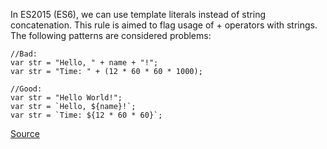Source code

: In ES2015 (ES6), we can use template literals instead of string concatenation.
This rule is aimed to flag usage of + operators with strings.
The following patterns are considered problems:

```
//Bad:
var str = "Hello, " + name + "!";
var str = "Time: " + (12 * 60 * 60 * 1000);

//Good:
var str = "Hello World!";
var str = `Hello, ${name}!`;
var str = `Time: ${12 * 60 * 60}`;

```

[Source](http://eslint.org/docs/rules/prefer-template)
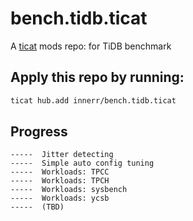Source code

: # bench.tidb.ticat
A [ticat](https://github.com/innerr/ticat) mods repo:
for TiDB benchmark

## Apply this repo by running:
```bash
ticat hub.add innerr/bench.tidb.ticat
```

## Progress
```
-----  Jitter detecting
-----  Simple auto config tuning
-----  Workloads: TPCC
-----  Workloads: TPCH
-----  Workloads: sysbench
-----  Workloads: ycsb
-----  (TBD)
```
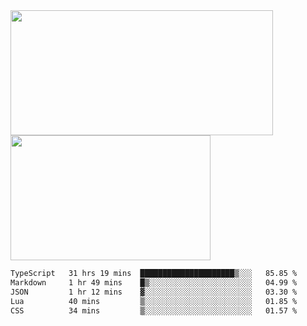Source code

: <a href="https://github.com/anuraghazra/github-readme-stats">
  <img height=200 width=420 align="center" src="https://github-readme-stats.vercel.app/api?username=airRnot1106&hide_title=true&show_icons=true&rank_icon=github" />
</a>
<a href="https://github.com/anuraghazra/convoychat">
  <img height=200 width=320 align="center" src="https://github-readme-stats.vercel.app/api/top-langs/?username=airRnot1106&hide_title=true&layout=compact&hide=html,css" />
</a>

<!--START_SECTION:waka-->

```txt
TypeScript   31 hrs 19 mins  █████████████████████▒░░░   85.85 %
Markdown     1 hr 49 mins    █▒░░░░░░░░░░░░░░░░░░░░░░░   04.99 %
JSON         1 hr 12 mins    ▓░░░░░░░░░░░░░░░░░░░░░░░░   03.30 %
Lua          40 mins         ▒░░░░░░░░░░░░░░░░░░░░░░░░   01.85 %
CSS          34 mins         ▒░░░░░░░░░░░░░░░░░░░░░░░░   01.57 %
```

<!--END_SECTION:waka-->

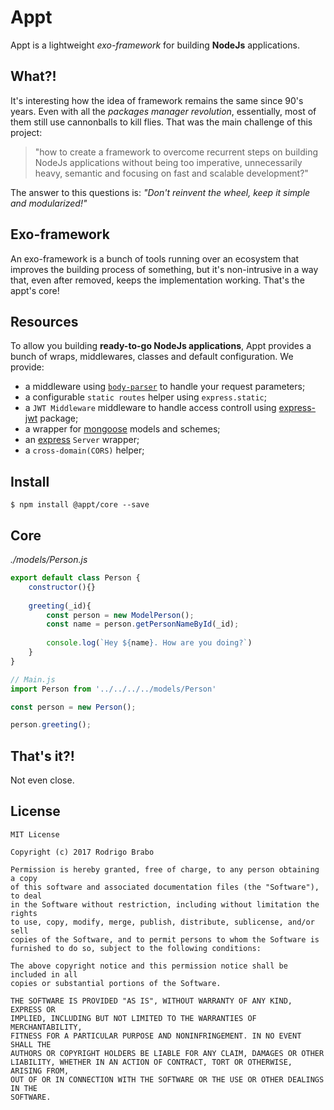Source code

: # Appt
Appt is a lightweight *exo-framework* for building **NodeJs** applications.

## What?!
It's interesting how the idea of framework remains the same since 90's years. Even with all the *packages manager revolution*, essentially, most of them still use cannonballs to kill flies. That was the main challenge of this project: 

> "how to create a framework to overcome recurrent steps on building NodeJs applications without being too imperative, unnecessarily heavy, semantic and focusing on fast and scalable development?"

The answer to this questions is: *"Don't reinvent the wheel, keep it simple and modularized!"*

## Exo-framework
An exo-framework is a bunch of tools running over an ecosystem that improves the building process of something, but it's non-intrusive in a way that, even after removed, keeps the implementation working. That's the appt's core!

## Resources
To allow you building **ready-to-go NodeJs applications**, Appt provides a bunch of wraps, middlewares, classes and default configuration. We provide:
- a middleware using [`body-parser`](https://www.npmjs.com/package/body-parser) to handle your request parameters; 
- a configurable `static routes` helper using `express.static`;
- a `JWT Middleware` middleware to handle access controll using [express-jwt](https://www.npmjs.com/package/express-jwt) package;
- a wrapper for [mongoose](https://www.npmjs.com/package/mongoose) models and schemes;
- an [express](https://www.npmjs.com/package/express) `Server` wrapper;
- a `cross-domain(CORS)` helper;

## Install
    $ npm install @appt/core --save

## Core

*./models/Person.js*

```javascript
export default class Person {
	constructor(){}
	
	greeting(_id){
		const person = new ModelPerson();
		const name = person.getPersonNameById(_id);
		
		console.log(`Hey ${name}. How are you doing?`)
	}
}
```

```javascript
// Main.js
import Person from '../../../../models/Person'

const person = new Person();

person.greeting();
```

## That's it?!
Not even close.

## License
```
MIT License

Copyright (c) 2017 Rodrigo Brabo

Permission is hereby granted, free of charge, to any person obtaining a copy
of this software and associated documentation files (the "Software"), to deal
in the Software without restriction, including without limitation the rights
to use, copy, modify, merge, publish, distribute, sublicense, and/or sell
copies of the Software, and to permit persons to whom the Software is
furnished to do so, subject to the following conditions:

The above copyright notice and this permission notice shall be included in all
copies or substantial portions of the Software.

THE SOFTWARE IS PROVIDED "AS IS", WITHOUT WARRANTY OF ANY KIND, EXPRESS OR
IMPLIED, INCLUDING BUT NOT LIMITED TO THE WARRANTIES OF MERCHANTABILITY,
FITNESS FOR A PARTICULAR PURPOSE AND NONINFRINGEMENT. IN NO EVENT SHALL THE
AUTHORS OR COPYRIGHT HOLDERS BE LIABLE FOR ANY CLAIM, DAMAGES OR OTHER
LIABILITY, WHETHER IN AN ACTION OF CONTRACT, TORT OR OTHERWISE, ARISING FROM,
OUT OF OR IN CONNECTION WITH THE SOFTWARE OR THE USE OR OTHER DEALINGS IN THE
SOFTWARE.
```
------------------------------------------------
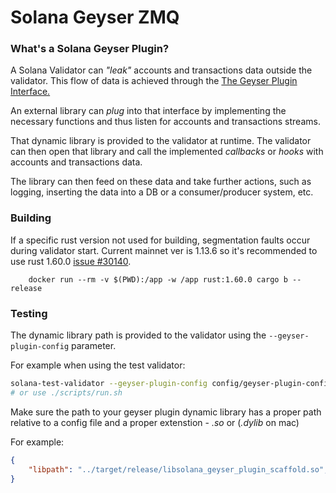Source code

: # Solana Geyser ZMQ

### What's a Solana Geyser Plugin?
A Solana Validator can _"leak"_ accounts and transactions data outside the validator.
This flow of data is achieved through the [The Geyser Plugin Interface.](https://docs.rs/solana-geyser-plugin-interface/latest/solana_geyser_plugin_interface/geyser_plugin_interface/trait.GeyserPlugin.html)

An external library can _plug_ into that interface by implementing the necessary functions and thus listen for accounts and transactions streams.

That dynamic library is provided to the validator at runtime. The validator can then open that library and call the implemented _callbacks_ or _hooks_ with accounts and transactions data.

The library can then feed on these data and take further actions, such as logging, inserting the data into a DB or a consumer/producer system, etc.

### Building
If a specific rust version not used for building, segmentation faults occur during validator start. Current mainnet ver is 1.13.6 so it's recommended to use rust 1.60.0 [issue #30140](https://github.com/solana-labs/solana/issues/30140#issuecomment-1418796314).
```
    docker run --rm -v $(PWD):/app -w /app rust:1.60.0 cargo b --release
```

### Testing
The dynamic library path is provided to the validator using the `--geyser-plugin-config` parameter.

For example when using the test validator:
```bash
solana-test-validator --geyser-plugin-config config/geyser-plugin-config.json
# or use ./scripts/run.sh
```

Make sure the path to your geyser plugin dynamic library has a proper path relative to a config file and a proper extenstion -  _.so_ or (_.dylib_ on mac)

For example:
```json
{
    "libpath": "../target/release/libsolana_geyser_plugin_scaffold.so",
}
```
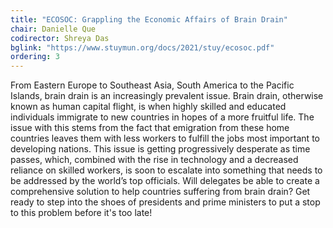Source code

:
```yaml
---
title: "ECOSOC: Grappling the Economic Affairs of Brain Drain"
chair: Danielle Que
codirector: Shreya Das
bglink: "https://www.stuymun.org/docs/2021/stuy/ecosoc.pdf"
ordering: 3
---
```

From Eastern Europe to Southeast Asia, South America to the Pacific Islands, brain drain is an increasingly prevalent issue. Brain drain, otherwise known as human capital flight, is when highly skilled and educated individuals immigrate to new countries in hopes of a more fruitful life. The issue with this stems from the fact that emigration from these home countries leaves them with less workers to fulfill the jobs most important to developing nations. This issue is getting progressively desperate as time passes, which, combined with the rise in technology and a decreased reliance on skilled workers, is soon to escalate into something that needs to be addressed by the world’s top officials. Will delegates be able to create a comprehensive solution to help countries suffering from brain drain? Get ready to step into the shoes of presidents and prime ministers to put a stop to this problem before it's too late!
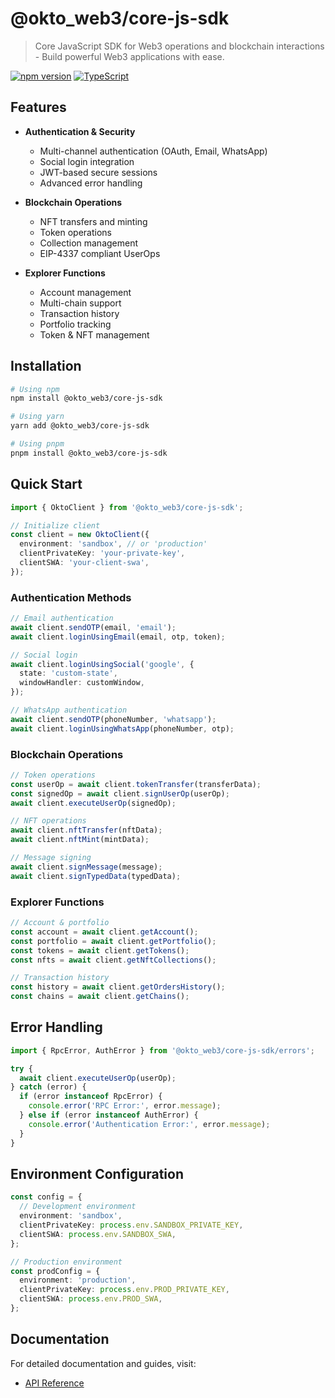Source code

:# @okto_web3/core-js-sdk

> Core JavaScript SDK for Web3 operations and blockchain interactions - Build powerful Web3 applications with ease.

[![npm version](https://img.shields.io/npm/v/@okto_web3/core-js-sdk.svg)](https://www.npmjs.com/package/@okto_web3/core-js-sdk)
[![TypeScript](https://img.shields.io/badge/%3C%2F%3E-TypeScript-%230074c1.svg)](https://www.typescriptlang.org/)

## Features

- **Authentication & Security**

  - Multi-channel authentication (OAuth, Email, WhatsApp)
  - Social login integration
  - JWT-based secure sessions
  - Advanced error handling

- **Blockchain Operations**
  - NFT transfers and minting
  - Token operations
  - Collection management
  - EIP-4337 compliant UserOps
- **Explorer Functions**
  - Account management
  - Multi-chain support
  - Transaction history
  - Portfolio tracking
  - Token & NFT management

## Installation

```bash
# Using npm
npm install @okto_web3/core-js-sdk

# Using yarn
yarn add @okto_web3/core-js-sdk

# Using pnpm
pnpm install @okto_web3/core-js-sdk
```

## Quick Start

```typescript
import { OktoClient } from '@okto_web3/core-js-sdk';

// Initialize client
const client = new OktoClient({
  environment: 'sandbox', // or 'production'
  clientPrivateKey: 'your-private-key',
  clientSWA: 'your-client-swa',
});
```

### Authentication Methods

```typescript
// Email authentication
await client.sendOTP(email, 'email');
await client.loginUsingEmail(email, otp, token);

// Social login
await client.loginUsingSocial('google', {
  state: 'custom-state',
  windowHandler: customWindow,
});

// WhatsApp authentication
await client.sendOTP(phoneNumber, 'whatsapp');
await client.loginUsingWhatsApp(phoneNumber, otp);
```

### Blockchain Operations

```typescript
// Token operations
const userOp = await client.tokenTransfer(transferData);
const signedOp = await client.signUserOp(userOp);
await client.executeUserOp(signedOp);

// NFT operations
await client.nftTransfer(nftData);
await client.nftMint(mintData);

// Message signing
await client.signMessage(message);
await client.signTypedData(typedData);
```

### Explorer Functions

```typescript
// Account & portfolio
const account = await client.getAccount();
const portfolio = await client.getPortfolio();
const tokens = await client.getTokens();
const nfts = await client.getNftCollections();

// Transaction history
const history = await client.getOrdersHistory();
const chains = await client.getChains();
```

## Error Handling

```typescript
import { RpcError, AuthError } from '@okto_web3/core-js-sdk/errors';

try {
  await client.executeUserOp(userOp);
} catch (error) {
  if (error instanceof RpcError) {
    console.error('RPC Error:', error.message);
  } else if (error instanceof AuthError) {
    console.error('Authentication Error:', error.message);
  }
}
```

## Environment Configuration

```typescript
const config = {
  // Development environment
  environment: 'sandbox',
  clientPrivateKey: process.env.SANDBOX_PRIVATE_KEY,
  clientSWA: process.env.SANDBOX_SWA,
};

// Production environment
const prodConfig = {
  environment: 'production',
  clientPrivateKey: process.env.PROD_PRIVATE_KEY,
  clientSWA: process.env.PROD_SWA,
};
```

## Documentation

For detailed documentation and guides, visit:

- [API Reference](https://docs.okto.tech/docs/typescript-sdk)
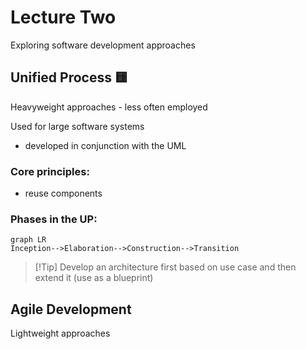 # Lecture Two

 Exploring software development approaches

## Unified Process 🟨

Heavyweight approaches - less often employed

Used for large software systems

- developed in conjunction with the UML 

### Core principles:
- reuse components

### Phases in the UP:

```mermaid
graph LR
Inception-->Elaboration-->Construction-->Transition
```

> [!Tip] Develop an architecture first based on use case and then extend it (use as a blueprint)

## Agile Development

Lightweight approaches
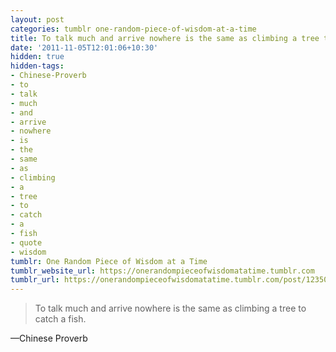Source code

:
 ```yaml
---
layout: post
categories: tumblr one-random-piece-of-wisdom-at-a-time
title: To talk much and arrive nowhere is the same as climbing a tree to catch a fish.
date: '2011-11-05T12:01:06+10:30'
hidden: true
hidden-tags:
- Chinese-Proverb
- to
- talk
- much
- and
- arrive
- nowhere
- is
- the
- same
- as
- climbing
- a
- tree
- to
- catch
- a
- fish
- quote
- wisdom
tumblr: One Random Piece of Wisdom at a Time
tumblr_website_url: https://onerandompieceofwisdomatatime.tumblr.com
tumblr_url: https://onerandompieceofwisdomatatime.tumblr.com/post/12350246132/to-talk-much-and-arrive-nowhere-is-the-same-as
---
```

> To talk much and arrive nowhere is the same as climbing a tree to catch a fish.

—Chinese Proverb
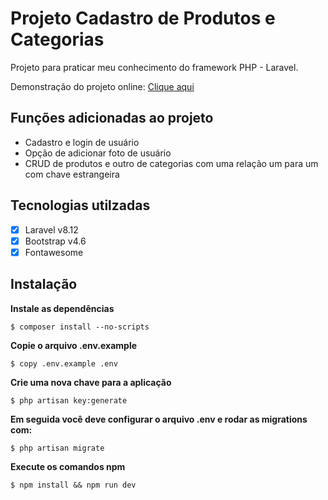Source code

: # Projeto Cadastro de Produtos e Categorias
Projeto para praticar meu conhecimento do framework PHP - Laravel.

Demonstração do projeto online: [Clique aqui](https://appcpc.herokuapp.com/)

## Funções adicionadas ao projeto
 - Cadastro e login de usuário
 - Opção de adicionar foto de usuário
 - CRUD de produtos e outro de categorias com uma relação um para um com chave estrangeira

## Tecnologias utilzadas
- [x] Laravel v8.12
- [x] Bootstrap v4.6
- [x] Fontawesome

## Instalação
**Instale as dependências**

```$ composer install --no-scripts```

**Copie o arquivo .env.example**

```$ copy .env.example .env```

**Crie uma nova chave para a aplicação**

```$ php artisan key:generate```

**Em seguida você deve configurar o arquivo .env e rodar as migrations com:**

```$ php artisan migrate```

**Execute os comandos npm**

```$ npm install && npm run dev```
------------------------------------------------
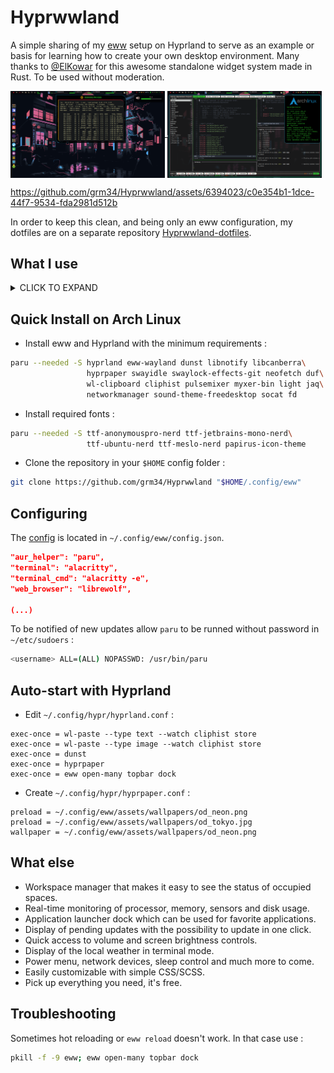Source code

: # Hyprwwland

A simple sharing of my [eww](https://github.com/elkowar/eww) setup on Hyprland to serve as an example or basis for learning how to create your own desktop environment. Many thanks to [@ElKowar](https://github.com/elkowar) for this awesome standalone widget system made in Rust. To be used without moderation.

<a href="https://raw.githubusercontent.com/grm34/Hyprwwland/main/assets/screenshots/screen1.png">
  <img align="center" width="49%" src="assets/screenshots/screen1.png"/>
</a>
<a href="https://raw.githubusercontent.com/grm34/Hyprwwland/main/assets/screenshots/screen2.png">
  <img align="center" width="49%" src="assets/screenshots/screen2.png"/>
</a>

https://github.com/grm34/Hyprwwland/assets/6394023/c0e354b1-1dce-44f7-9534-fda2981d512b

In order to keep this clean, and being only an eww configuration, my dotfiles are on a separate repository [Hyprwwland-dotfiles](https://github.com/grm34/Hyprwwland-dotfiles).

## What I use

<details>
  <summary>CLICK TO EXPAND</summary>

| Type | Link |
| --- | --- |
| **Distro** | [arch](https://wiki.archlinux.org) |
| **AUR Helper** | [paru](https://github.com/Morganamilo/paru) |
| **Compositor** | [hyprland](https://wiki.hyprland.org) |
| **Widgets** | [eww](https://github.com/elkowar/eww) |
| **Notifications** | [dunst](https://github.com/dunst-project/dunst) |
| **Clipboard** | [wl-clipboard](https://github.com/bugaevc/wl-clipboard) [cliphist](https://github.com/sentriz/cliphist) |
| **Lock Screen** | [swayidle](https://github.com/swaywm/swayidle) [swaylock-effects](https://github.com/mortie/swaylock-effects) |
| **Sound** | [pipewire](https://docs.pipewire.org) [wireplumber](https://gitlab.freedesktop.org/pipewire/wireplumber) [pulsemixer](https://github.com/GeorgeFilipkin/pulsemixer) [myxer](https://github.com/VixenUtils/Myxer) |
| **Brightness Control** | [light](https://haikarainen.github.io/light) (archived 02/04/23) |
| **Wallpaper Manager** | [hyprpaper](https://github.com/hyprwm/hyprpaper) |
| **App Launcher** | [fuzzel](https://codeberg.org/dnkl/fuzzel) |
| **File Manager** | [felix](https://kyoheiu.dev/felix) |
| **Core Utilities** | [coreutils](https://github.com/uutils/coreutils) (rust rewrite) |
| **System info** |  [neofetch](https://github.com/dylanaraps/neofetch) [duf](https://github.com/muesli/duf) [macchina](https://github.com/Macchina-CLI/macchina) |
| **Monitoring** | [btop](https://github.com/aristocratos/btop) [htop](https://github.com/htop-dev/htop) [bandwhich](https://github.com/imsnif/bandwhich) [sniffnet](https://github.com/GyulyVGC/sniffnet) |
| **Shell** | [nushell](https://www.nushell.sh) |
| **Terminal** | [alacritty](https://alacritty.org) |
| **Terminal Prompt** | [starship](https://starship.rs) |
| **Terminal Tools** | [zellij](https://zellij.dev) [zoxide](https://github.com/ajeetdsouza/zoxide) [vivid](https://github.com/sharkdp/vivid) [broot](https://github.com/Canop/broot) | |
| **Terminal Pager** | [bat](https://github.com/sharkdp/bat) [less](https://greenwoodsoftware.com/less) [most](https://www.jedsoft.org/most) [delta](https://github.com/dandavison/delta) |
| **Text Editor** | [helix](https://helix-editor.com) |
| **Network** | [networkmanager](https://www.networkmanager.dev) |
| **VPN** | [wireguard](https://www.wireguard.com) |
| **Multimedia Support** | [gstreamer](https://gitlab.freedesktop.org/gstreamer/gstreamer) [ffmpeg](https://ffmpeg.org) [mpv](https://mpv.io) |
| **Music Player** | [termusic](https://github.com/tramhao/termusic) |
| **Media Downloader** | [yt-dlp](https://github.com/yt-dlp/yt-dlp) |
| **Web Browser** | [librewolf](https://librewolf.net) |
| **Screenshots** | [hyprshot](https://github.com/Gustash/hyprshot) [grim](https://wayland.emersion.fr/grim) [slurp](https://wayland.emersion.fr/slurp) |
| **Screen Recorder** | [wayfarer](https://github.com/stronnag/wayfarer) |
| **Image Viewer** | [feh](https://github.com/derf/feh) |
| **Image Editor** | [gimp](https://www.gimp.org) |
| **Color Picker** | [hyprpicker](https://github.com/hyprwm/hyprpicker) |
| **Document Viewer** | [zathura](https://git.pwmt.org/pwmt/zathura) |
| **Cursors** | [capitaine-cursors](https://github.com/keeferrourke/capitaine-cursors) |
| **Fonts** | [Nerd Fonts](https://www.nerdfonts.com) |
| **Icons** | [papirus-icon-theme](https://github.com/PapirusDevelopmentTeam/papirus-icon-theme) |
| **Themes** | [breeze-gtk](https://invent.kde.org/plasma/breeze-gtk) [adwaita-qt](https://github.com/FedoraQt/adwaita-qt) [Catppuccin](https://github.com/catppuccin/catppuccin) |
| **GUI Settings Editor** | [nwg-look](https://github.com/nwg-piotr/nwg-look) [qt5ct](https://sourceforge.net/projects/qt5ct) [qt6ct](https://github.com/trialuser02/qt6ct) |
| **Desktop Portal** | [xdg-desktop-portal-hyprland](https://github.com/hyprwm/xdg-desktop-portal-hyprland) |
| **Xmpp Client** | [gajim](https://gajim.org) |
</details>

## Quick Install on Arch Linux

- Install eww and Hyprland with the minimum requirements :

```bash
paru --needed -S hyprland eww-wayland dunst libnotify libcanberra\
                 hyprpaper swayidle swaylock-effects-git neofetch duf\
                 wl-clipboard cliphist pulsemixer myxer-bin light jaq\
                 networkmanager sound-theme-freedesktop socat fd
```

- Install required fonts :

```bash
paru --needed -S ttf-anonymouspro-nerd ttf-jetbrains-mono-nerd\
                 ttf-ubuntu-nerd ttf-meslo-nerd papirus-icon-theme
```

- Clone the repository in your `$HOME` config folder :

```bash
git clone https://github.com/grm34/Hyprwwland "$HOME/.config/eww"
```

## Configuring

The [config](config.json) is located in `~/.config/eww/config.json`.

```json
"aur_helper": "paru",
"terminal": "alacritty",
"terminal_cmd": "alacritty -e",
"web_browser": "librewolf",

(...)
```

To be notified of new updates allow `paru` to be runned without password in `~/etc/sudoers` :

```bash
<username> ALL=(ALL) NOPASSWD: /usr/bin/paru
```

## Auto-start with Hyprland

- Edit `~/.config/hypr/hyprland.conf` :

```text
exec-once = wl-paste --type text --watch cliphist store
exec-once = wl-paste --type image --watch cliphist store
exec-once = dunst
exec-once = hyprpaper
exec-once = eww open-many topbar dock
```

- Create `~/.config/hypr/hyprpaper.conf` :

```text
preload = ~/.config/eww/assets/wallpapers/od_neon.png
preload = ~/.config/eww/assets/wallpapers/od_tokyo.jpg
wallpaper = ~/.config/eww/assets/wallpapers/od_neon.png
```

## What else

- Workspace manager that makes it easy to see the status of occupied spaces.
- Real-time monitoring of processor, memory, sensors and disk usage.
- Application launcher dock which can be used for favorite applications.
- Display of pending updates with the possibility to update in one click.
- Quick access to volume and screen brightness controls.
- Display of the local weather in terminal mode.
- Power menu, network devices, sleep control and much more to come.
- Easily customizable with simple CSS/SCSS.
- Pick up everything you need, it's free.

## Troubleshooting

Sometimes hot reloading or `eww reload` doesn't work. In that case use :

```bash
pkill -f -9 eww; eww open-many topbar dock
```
------------------------------------------------
WHAT IS BEING ASKED: Please return each line of the data above in which the word "hyprwm" occurs.

RESULT:
| **Wallpaper Manager** | [hyprpaper](https://github.com/hyprwm/hyprpaper) |
| **Color Picker** | [hyprpicker](https://github.com/hyprwm/hyprpicker) |
| **Desktop Portal** | [xdg-desktop-portal-hyprland](https://github.com/hyprwm/xdg-desktop-portal-hyprland) |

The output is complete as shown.